-- Opening Marker --

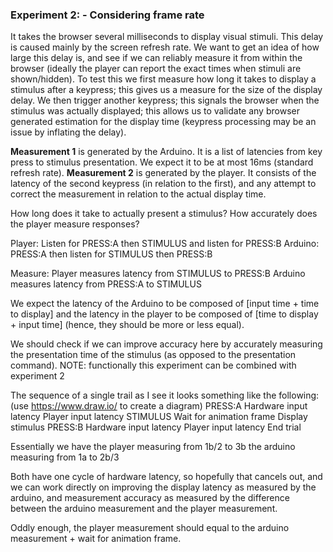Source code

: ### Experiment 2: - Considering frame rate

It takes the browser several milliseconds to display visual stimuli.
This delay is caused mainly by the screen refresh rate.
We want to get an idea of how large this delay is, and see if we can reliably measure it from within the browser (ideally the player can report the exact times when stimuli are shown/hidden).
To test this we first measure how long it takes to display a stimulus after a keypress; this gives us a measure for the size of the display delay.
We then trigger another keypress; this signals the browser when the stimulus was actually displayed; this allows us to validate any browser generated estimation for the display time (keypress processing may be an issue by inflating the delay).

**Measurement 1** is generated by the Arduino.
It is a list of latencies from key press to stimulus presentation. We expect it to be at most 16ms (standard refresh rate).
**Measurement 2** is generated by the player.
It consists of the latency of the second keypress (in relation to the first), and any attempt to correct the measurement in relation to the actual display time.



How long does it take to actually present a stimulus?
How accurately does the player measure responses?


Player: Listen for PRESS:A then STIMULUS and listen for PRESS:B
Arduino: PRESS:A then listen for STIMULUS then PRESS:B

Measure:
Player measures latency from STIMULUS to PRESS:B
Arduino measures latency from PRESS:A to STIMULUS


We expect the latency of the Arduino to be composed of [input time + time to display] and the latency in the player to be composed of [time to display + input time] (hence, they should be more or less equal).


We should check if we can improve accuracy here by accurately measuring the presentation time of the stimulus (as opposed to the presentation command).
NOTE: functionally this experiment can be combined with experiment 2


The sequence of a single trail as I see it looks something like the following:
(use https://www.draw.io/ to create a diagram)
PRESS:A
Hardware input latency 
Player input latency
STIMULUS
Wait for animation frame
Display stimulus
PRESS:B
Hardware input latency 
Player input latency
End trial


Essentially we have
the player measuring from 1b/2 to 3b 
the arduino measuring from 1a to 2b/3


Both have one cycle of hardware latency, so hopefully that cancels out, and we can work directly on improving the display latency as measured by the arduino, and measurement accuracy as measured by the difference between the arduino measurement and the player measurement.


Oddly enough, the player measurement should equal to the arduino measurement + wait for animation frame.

-- Closing Marker --
-- Opening Marker --

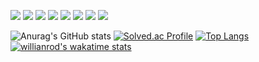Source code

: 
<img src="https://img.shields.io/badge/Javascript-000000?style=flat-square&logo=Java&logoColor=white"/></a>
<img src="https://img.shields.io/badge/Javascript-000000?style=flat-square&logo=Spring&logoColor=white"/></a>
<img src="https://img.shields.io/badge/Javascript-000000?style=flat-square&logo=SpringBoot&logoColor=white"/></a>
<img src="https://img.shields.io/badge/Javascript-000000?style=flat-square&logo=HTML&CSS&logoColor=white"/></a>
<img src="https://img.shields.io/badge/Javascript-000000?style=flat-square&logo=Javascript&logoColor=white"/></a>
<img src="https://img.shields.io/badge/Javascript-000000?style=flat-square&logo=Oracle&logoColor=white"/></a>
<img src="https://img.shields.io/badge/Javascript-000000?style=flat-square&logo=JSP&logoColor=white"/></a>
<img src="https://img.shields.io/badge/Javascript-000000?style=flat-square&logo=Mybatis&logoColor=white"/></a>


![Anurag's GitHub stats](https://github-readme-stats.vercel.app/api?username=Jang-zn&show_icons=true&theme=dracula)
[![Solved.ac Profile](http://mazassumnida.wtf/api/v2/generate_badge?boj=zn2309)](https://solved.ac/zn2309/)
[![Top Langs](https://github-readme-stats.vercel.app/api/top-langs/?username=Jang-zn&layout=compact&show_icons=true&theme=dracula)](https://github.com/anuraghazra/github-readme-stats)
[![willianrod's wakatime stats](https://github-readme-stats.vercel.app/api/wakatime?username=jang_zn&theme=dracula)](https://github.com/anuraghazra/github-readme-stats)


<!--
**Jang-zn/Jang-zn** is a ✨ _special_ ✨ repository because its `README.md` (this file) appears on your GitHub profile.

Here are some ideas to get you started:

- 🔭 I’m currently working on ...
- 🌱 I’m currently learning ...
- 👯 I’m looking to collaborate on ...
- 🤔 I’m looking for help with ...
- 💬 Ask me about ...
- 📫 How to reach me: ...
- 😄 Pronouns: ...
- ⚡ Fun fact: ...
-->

-- Closing Marker --

__YOUR TASK__
All of the lines above that carry the string "vercel" need to be found and copied.

__TASK ANSWER__
![Anurag's GitHub stats](https://github-readme-stats.vercel.app/api?username=Jang-zn&show_icons=true&theme=dracula)
[![Top Langs](https://github-readme-stats.vercel.app/api/top-langs/?username=Jang-zn&layout=compact&show_icons=true&theme=dracula)](https://github.com/anuraghazra/github-readme-stats)
[![willianrod's wakatime stats](https://github-readme-stats.vercel.app/api/wakatime?username=jang_zn&theme=dracula)](https://github.com/anuraghazra/github-readme-stats)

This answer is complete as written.